Saved entries:
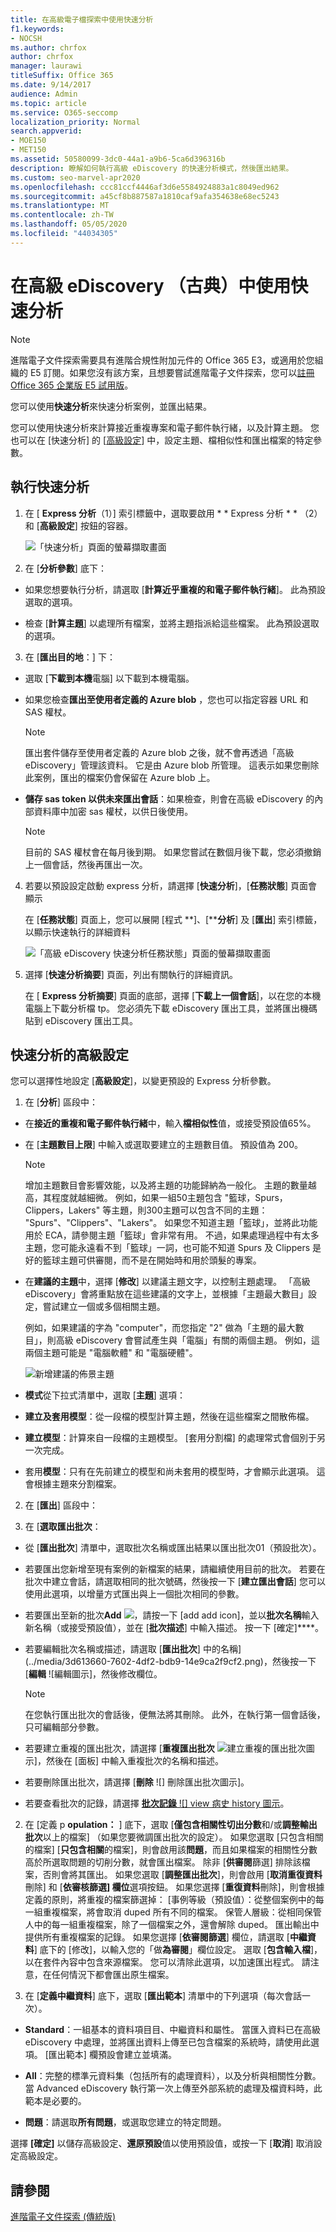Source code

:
 ```yaml
---
title: 在高級電子檔探索中使用快速分析
f1.keywords:
- NOCSH
ms.author: chrfox
author: chrfox
manager: laurawi
titleSuffix: Office 365
ms.date: 9/14/2017
audience: Admin
ms.topic: article
ms.service: O365-seccomp
localization_priority: Normal
search.appverid:
- MOE150
- MET150
ms.assetid: 50580099-3dc0-44a1-a9b6-5ca6d396316b
description: 瞭解如何執行高級 eDiscovery 的快速分析模式，然後匯出結果。
ms.custom: seo-marvel-apr2020
ms.openlocfilehash: ccc81ccf4446af3d6e5584924883a1c8049ed962
ms.sourcegitcommit: a45cf8b887587a1810caf9afa354638e68ec5243
ms.translationtype: MT
ms.contentlocale: zh-TW
ms.lasthandoff: 05/05/2020
ms.locfileid: "44034305"
---
```

# <a name="use-express-analysis-in-advanced-ediscovery-classic"></a>在高級 eDiscovery （古典）中使用快速分析 

> [!NOTE]
> 進階電子文件探索需要具有進階合規性附加元件的 Office 365 E3，或適用於您組織的 E5 訂閱。如果您沒有該方案，且想要嘗試進階電子文件探索，您可以[註冊 Office 365 企業版 E5 試用版](https://go.microsoft.com/fwlink/p/?LinkID=698279)。 
  
您可以使用**快速分析**來快速分析案例，並匯出結果。 
  
您可以使用快速分析來計算接近重複專案和電子郵件執行緒，以及計算主題。 您也可以在 [快速分析] 的 [[高級設定](use-express-analysis-in-advanced-ediscovery.md#BK_AdvancedSettings)] 中，設定主題、檔相似性和匯出檔案的特定參數。
  
## <a name="run-express-analysis"></a>執行快速分析

1. 在 [ **Express 分析**（1）] 索引標籤中，選取要啟用 * * Express 分析 * * （2）和 [**高級設定**] 按鈕的容器。 
    
    ![「快速分析」頁面的螢幕擷取畫面](../media/60009974-5d1f-4971-8ebe-e5ec74e7fd2a.jpg)
  
2. 在 [**分析參數**] 底下：
    
  - 如果您想要執行分析，請選取 [**計算近乎重複的和電子郵件執行緒**]。 此為預設選取的選項。 
    
  - 檢查 [**計算主題**] 以處理所有檔案，並將主題指派給這些檔案。 此為預設選取的選項。 
    
3. 在 [**匯出目的地**：] 下：
    
  - 選取 [**下載到本機**電腦] 以下載到本機電腦。 
    
  - 如果您檢查**匯出至使用者定義的 Azure blob** ，您也可以指定容器 URL 和 SAS 權杖。 
    
    > [!NOTE]
    > 匯出套件儲存至使用者定義的 Azure blob 之後，就不會再透過「高級 eDiscovery」管理該資料。 它是由 Azure blob 所管理。 這表示如果您刪除此案例，匯出的檔案仍會保留在 Azure blob 上。 
  
  - **儲存 sas token 以供未來匯出會話**：如果檢查，則會在高級 eDiscovery 的內部資料庫中加密 sas 權杖，以供日後使用。
    
    > [!NOTE]
    > 目前的 SAS 權杖會在每月後到期。 如果您嘗試在數個月後下載，您必須撤銷上一個會話，然後再匯出一次。 
  
4. 若要以預設設定啟動 express 分析，請選擇 [**快速分析**]，[**任務狀態**] 頁面會顯示 
    
    在 [**任務狀態**] 頁面上，您可以展開 [程式 **]、[****分析**] 及 [**匯出**] 索引標籤，以顯示快速執行的詳細資料 
    
    ![「高級 eDiscovery 快速分析任務狀態」頁面的螢幕擷取畫面](../media/bf30ab02-9828-4a6d-a485-0babc2c49ae5.jpg)
  
5. 選擇 [**快速分析摘要**] 頁面，列出有關執行的詳細資訊。 
    
    在 [ **Express 分析摘要**] 頁面的底部，選擇 [**下載上一個會話**]，以在您的本機電腦上下載分析檔 tp。 您必須先下載 eDiscovery 匯出工具，並將匯出機碼貼到 eDiscovery 匯出工具。 
    
## <a name="advanced-settings-for-express-analysis"></a>快速分析的高級設定
<a name="BK_AdvancedSettings"> </a>

您可以選擇性地設定 [**高級設定**]，以變更預設的 Express 分析參數。 
  
1. 在 [**分析**] 區段中： 
    
  - 在**接近的重複和電子郵件執行緒**中，輸入**檔相似性**值，或接受預設值65%。 
    
  - 在 [**主題數目上限**] 中輸入或選取要建立的主題數目值。 預設值為 200。 
    
    > [!NOTE]
    > 增加主題數目會影響效能，以及將主題的功能歸納為一般化。 主題的數量越高，其程度就越細微。 例如，如果一組50主題包含 "籃球，Spurs，Clippers，Lakers" 等主題，則300主題可以包含不同的主題： "Spurs"、"Clippers"、"Lakers"。 如果您不知道主題「籃球」，並將此功能用於 ECA，請參閱主題「籃球」會非常有用。 不過，如果處理過程中有太多主題，您可能永遠看不到「籃球」一詞，也可能不知道 Spurs 及 Clippers 是好的籃球主題可供審閱，而不是在開始時和用於頭髮的專案。 
  
  - 在**建議的主題**中，選擇 [**修改**] 以建議主題文字，以控制主題處理。 「高級 eDiscovery」會將重點放在這些建議的文字上，並根據「主題最大數目」設定，嘗試建立一個或多個相關主題。 
    
    例如，如果建議的字為 "computer"，而您指定 "2" 做為「主題的最大數目」，則高級 eDiscovery 會嘗試產生與「電腦」有關的兩個主題。 例如，這兩個主題可能是 "電腦軟體" 和 "電腦硬體"。
    
    ![新增建議的佈景主題](../media/06e9ffd3-a76c-423b-b450-9e465eb9a02f.png)
  
  - **模式**從下拉式清單中，選取 [**主題**] 選項： 
    
  - **建立及套用模型**：從一段檔的模型計算主題，然後在這些檔案之間散佈檔。
    
  - **建立模型**：計算來自一段檔的主題模型。 [套用分割檔] 的處理常式會個別于另一次完成。
    
  - 套用**模型**：只有在先前建立的模型和尚未套用的模型時，才會顯示此選項。 這會根據主題來分割檔案。
    
2. 在 [**匯出**] 區段中： 
    
1. 在 [**選取匯出批次**：
    
  - 從 [**匯出批次**] 清單中，選取批次名稱或匯出結果以匯出批次01（預設批次）。 
    
  - 若要匯出您新增至現有案例的新檔案的結果，請繼續使用目前的批次。 若要在批次中建立會話，請選取相同的批次號碼，然後按一下 [**建立匯出會話**] 您可以使用此選項，以增量方式匯出與上一個批次相同的參數。 
    
  - 若要匯出至新的批次**Add** ![，請按一下](../media/c2dd8b3a-5a22-412c-a7fa-143f5b2b5612.png) [add add icon]，並以**批次名稱**輸入新名稱（或接受預設值），並在 [**批次描述**] 中輸入描述。 按一下 [確定]****。
    
  - 若要編輯批次名稱或描述，請選取 [**匯出批次**] 中的名稱](../media/3d613660-7602-4df2-bdb9-14e9ca2f9cf2.png)，然後按一下 [**編輯** ![編輯圖示]，然後修改欄位。
    
    > [!NOTE]
    > 在您執行匯出批次的會話後，便無法將其刪除。 此外，在執行第一個會話後，只可編輯部分參數。 
  
  - 若要建立重複的匯出批次，請選擇 [**重複匯出批次** ![建立](../media/3f6d5f59-e842-4946-a493-473528af0119.jpg)重複的匯出批次圖示]，然後在 [面板] 中輸入重複批次的名稱和描述。 
    
  - 若要刪除匯出批次，請選擇 [**刪除** ![] [](../media/92a9f8e0-d469-48da-addb-69365e7ffb6f.jpg)刪除匯出批次圖示]。
    
  - 若要查看批次的記錄，請選擇 [**批次記錄** ![] view 病史 history 圖示](../media/a80cc320-d96c-4d91-8884-75fe2cb147e2.jpg)。
    
2. 在 [定義 p **opulation：** ] 底下，選取 [**僅包含相關性切出分數**和/或**調整輸出批次**以上的檔案] （如果您要微調匯出批次的設定）。 如果您選取 [只包含相關的檔案] [**只包含相關**的檔案]，則會啟用該**問題**，而且如果檔案的相關性分數高於所選取問題的切削分數，就會匯出檔案。 除非 [**供審閱**篩選] 排除該檔案，否則會將其匯出。 如果您選取 [**調整匯出批次**]，則會啟用 [**取消重復資料**刪除] 和 [**依審核篩選] 欄位**選項按鈕。 如果您選擇 [**重復資料**刪除]，則會根據定義的原則，將重複的檔案篩選掉： [事例等級（預設值）：從整個案例中的每一組重複檔案，將會取消 duped 所有不同的檔案。 保管人層級：從相同保管人中的每一組重複檔案，除了一個檔案之外，還會解除 duped。 匯出輸出中提供所有重複檔案的記錄。 如果您選擇 [**依審閱篩選**] 欄位，請選取 [**中繼資料**] 底下的 [修改]，以輸入您的「做**為審閱**」欄位設定。 選取 [**包含輸入檔**]，以在套件內容中包含來源檔案。 您可以清除此選項，以加速匯出程式。 請注意，在任何情況下都會匯出原生檔案。
    
3. 在 [**定義中繼資料**] 底下，選取 [**匯出範本**] 清單中的下列選項（每次會話一次）。 
    
  - **Standard**：一組基本的資料項目目、中繼資料和屬性。 當匯入資料已在高級 eDiscovery 中處理，並將匯出資料上傳至已包含檔案的系統時，請使用此選項。 [匯出範本] 欄預設會建立並填滿。
    
  - **All**：完整的標準元資料集（包括所有的處理資料），以及分析與相關性分數。 當 Advanced eDiscovery 執行第一次上傳至外部系統的處理及檔資料時，此範本是必要的。
    
  - **問題**：請選取**所有問題**，或選取您建立的特定問題。 
    
選擇 **[確定]** 以儲存高級設定、**還原預設**值以使用預設值，或按一下 [**取消**] 取消設定高級設定。 
  
## <a name="see-also"></a>請參閱
<a name="BK_AdvancedSettings"> </a>

[進階電子文件探索 (傳統版)](office-365-advanced-ediscovery.md)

* WORK REQUIRED: From the records above, repeat exactly the lines from the one with "2. 在 [**匯出**] 區段中：" through the one with "- 若要查看批次的記錄，請選擇 [**批次記錄**", both included.

* WORKED SOLUTION:
2. 在 [**匯出**] 區段中： 
    
1. 在 [**選取匯出批次**：
    
  - 從 [**匯出批次**] 清單中，選取批次名稱或匯出結果以匯出批次01（預設批次）。 
    
  - 若要匯出您新增至現有案例的新檔案的結果，請繼續使用目前的批次。 若要在批次中建立會話，請選取相同的批次號碼，然後按一下 [**建立匯出會話**] 您可以使用此選項，以增量方式匯出與上一個批次相同的參數。 
    
  - 若要匯出至新的批次**Add** ![，請按一下](../media/c2dd8b3a-5a22-412c-a7fa-143f5b2b5612.png) [add add icon]，並以**批次名稱**輸入新名稱（或接受預設值），並在 [**批次描述**] 中輸入描述。 按一下 [確定]****。
    
  - 若要編輯批次名稱或描述，請選取 [**匯出批次**] 中的名稱](../media/3d613660-7602-4df2-bdb9-14e9ca2f9cf2.png)，然後按一下 [**編輯** ![編輯圖示]，然後修改欄位。
    
    > [!NOTE]
    > 在您執行匯出批次的會話後，便無法將其刪除。 此外，在執行第一個會話後，只可編輯部分參數。 
  
  - 若要建立重複的匯出批次，請選擇 [**重複匯出批次** ![建立](../media/3f6d5f59-e842-4946-a493-473528af0119.jpg)重複的匯出批次圖示]，然後在 [面板] 中輸入重複批次的名稱和描述。 
    
  - 若要刪除匯出批次，請選擇 [**刪除** ![] [](../media/92a9f8e0-d469-48da-addb-69365e7ffb6f.jpg)刪除匯出批次圖示]。
    
  - 若要查看批次的記錄，請選擇 [**批次記錄** ![] view 病史 history 圖示](../media/a80cc320-d96c-4d91-8884-75fe2cb147e2.jpg)。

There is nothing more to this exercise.